La televisione su
Internet Protocol, che sta evolvendo
da IPTV a Smart TV,
stenta a diffondersi in Italia: nonostante i clienti abbiano ormai raggiunto quota
700 mila, si continua a registrare una forte
difficoltà degli operatori ad
accedere a contenuti televisivi pregiati sui quali comunque investono
30 milioni l'anno, in aggiunta ai più consistenti investimenti per garantire la diffusione dei servizi a banda larga. Le cause sono da ricercarsi in un quadro normativo che, disegnato per i media tradizionali, spesso rappresenta un
ostacolo allo sviluppo del mercato, e in un'eccessiva rigidità dell'offerta di diritti, che non consente lo sviluppo di un'offerta legale di contenuti distribuiti su IP.

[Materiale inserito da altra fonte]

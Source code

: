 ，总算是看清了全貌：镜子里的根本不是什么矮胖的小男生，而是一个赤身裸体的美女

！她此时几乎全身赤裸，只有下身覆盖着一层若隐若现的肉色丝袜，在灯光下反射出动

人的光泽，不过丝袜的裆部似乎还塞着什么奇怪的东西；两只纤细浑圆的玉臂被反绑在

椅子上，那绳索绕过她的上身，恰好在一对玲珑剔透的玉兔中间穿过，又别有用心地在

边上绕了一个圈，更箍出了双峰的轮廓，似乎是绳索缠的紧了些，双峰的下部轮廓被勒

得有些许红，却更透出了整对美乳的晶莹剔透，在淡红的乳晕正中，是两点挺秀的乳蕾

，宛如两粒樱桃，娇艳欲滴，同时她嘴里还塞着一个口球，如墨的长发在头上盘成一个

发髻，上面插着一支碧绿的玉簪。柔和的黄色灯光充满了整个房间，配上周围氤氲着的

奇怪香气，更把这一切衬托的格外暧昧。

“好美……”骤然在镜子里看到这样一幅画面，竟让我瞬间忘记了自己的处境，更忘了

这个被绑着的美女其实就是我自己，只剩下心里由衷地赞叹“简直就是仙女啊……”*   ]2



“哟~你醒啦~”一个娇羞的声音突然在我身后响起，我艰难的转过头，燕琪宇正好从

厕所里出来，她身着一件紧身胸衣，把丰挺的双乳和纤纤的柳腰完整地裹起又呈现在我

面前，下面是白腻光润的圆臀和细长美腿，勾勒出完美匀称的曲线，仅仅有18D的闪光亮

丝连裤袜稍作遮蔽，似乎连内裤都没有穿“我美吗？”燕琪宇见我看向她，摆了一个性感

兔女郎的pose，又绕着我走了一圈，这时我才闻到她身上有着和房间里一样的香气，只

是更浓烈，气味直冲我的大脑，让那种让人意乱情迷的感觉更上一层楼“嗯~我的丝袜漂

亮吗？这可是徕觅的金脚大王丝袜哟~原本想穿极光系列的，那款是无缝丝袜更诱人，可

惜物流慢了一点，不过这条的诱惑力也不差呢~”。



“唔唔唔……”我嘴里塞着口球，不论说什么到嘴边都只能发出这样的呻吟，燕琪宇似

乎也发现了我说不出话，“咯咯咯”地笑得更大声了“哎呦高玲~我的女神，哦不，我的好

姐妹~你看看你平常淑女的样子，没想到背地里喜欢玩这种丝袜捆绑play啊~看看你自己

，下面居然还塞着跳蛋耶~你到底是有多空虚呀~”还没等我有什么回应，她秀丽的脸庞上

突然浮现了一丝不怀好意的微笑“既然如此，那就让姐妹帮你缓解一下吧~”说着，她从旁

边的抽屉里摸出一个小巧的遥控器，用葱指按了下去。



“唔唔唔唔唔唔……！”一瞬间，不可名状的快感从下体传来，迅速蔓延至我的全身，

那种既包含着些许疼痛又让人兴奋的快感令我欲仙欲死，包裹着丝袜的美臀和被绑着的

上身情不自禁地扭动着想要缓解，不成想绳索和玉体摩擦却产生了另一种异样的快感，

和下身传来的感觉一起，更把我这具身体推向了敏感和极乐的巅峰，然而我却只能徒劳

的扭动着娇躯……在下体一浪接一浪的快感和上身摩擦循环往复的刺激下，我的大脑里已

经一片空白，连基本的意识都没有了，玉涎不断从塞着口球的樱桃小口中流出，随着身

àˆ questo lo scenario delineato dal
primo rapporto dell'Associazione Italiana degli Operatori IPTV, presieduta da
Irene Pivetti, presentato oggi alla
Camera dei Deputati. Dal documento emerge la necessità di porre una
maggiore attenzione ad un corretto inquadramento sul piano normativo delle tendenze in atto: le regole attuali non tengono conto delle
specificità di Internet e senza adeguati correttivi c'è il rischio che si creino
barriere non giustificate allo sviluppo del mercato e si continuino ad applicare ai nuovi servizi, prevalentemente non lineari (on demand), norme pensate per i tradizionali servizi lineari.
Tra le soluzioni per garantire un'effettiva disponibilità dei diritti, l'Associazione segnala l'importanza di definire
licenze collettive estese per la ritrasmissione dei canali lineari e la necessità di evitare che lo sviluppo sia frenato dall'assenza di offerta di diritti, che produce effetti negativi sulla concorrenza e sullo sviluppo dei servizi audiovisivi su IP.
Il rapporto evidenzia inoltre come in alcuni Paesi siano state utilizzate
forme di agevolazione per favorire il take up dei nuovi servizi, analoghe agli aiuti concessi anche in Italia per lo sviluppo della Pay TV satellitare, ovvero per la transizione alla Televisione Digitale Terrestre.